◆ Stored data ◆
================

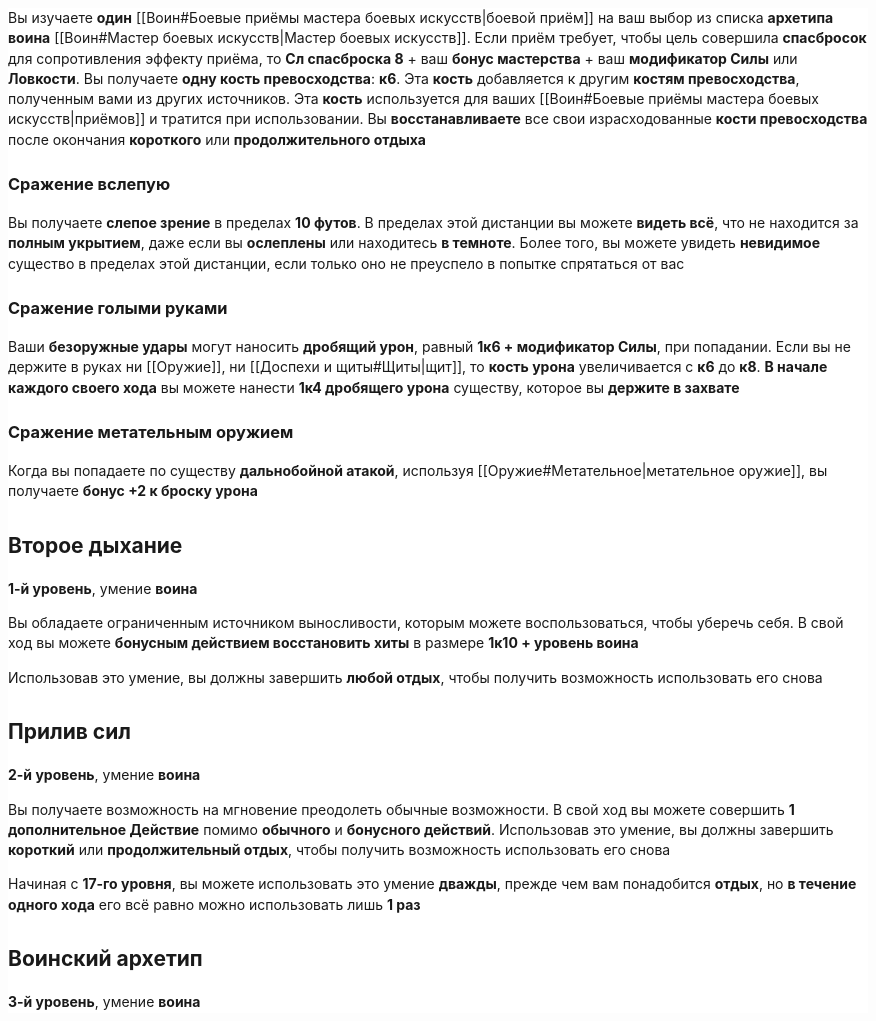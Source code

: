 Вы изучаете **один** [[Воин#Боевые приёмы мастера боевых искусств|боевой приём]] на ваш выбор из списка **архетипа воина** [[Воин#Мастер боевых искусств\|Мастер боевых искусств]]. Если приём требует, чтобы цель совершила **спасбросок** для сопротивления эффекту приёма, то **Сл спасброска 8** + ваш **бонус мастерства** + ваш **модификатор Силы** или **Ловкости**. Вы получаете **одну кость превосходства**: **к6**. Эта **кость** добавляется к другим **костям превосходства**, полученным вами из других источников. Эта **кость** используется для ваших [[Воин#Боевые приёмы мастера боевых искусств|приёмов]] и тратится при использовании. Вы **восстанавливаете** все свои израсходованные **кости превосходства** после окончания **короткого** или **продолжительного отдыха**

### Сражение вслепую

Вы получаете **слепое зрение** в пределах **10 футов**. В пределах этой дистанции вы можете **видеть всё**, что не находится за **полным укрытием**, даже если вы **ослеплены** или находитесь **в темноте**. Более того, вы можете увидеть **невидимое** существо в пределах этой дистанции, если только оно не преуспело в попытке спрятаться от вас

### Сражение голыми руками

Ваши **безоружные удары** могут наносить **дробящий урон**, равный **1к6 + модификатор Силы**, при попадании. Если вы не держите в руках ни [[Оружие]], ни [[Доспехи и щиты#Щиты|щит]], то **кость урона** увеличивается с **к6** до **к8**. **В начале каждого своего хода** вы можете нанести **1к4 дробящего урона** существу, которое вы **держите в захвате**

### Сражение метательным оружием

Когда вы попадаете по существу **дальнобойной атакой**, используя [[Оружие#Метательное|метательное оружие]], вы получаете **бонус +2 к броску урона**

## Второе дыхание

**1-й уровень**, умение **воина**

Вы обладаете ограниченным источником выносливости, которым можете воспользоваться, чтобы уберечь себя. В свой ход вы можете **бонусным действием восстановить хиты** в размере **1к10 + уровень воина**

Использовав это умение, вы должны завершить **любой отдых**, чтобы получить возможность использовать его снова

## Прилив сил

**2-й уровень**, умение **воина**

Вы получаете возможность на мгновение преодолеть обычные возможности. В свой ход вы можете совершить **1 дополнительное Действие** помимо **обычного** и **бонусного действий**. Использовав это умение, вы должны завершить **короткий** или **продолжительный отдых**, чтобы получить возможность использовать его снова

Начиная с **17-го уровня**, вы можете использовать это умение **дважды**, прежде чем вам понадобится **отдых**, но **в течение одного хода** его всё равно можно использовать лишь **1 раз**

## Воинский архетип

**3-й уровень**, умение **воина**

================

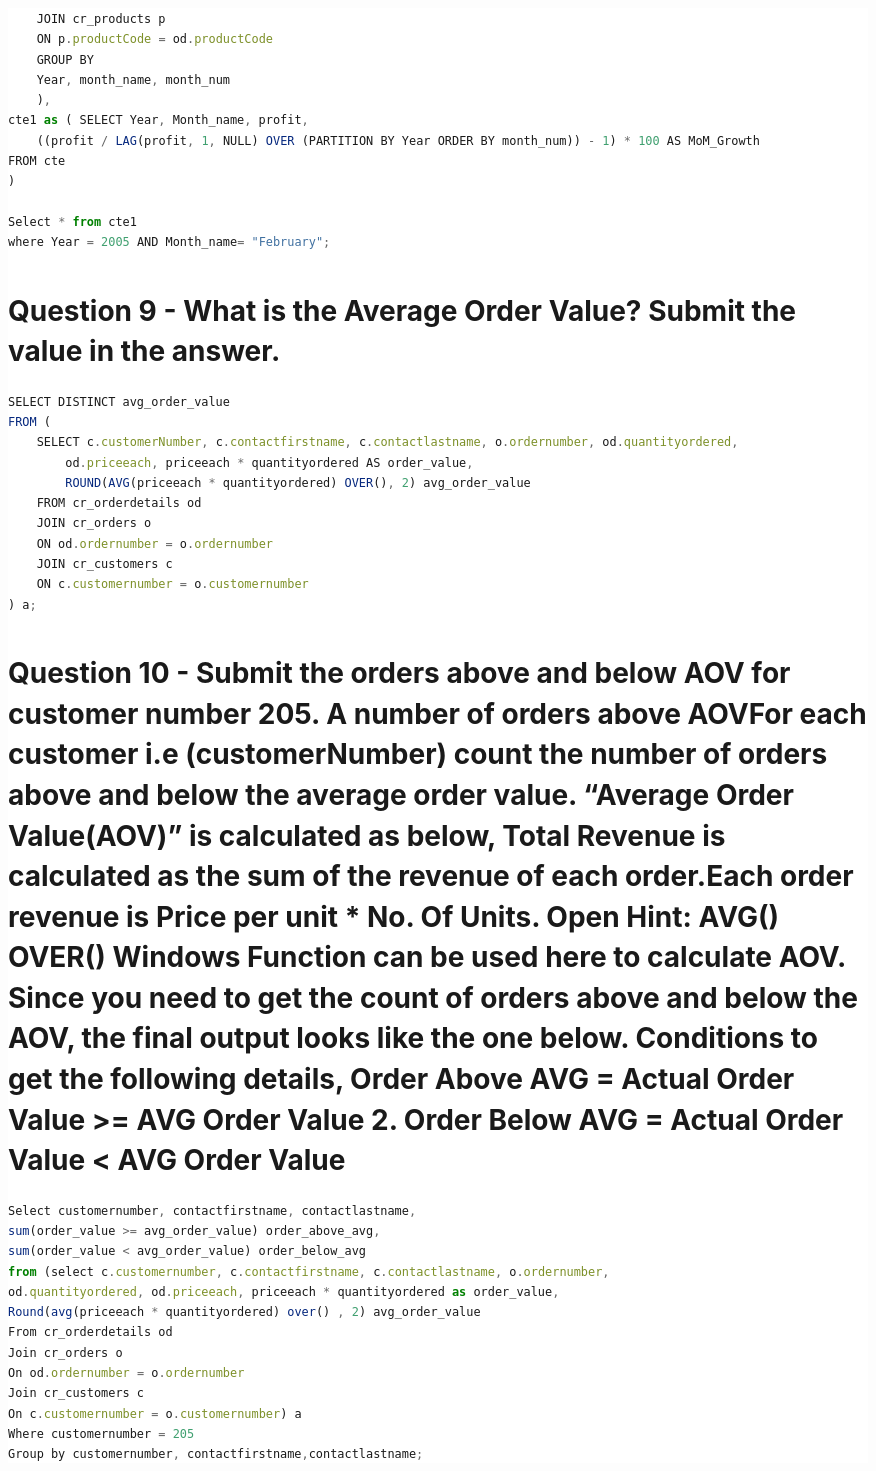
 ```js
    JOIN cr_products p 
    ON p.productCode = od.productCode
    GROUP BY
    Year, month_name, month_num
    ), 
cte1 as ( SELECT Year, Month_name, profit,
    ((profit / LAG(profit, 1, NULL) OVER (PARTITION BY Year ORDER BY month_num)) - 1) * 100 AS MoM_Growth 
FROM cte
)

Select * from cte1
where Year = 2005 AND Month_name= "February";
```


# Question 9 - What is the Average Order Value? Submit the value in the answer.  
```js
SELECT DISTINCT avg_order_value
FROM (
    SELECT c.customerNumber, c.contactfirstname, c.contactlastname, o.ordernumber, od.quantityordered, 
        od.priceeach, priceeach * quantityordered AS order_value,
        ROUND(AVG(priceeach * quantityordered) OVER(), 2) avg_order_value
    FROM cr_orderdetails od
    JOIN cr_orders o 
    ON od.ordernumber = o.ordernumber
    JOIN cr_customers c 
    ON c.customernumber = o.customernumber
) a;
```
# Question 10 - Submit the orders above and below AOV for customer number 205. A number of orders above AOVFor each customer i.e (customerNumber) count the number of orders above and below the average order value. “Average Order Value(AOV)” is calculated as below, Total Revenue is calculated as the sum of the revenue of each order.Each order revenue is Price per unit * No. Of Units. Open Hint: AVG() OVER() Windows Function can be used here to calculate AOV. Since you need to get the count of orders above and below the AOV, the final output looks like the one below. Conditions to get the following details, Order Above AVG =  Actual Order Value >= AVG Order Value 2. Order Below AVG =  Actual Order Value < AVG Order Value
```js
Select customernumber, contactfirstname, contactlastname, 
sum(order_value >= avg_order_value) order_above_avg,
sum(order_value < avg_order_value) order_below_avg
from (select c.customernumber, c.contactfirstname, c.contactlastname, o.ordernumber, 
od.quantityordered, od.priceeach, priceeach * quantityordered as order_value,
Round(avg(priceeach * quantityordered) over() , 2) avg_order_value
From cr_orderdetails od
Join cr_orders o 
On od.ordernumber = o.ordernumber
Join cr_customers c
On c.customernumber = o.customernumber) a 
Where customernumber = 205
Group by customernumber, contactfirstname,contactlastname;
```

================

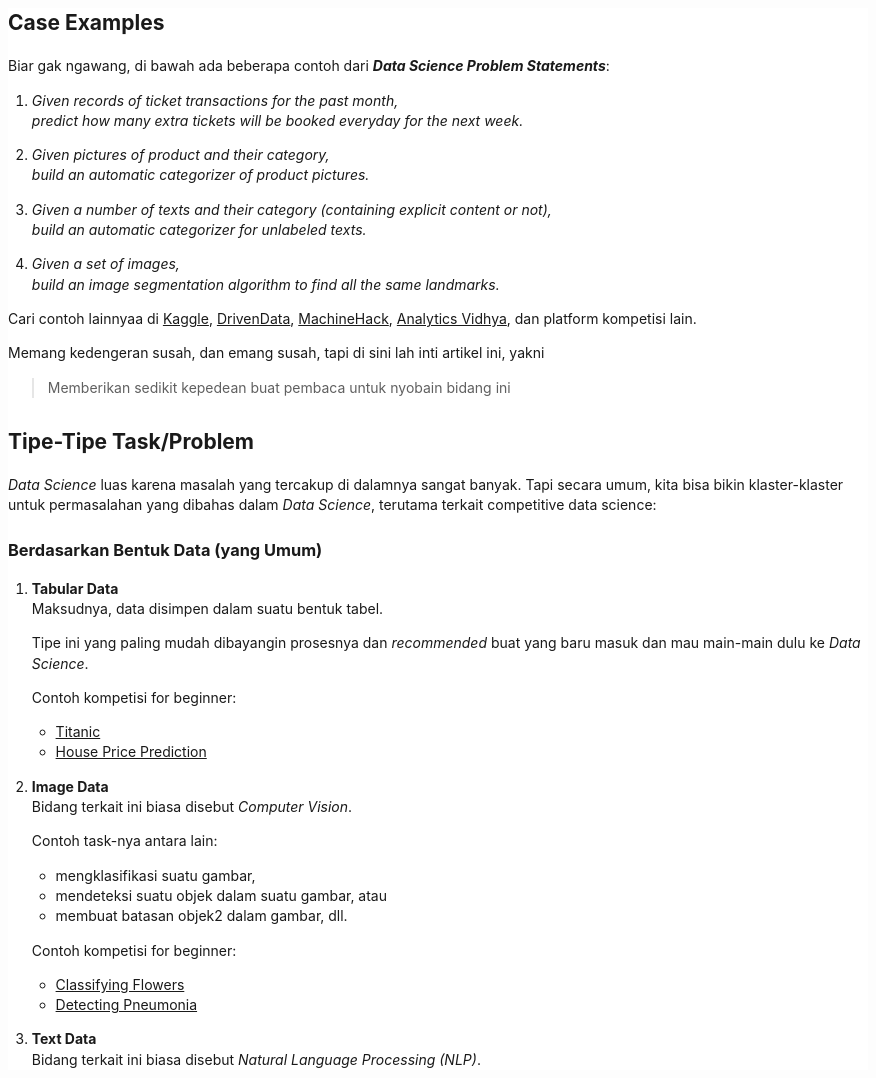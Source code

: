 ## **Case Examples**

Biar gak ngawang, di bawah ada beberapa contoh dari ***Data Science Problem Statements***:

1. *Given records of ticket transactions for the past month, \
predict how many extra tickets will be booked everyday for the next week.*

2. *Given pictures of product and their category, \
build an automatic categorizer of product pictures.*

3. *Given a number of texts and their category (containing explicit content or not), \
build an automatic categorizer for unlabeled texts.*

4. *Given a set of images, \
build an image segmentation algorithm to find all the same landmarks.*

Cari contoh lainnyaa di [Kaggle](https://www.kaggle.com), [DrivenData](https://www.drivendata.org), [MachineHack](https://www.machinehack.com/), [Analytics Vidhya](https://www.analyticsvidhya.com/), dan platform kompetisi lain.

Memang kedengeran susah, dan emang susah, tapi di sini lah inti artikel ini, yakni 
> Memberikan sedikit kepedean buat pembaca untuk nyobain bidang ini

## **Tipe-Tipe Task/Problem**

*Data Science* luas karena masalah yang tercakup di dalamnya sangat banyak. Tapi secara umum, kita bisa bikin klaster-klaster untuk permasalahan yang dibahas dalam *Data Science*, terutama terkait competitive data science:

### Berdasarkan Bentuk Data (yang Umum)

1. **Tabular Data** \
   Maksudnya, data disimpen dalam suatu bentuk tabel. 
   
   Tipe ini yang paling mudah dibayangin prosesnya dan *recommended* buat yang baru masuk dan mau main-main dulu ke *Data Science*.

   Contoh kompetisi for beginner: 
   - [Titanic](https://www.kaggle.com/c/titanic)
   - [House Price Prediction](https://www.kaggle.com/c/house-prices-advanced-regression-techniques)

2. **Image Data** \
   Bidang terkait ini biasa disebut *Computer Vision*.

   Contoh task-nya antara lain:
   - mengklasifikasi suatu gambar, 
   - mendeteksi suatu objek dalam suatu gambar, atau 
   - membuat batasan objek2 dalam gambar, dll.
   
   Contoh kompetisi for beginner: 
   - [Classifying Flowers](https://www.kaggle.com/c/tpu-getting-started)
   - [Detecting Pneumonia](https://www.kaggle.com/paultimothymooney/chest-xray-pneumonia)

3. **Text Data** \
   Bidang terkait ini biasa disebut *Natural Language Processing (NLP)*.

================

Of the entries above, transcribe exactly those lines that fall between the line containing "Maksudnya, data disimpen" and the line containing "Bidang terkait ini biasa disebut *Natural", together with those two lines.

   Maksudnya, data disimpen dalam suatu bentuk tabel. 
   
   Tipe ini yang paling mudah dibayangin prosesnya dan *recommended* buat yang baru masuk dan mau main-main dulu ke *Data Science*.

   Contoh kompetisi for beginner: 
   - [Titanic](https://www.kaggle.com/c/titanic)
   - [House Price Prediction](https://www.kaggle.com/c/house-prices-advanced-regression-techniques)

2. **Image Data** \
   Bidang terkait ini biasa disebut *Computer Vision*.

   Contoh task-nya antara lain:
   - mengklasifikasi suatu gambar, 
   - mendeteksi suatu objek dalam suatu gambar, atau 
   - membuat batasan objek2 dalam gambar, dll.
   
   Contoh kompetisi for beginner: 
   - [Classifying Flowers](https://www.kaggle.com/c/tpu-getting-started)
   - [Detecting Pneumonia](https://www.kaggle.com/paultimothymooney/chest-xray-pneumonia)

3. **Text Data** \
   Bidang terkait ini biasa disebut *Natural Language Processing (NLP)*.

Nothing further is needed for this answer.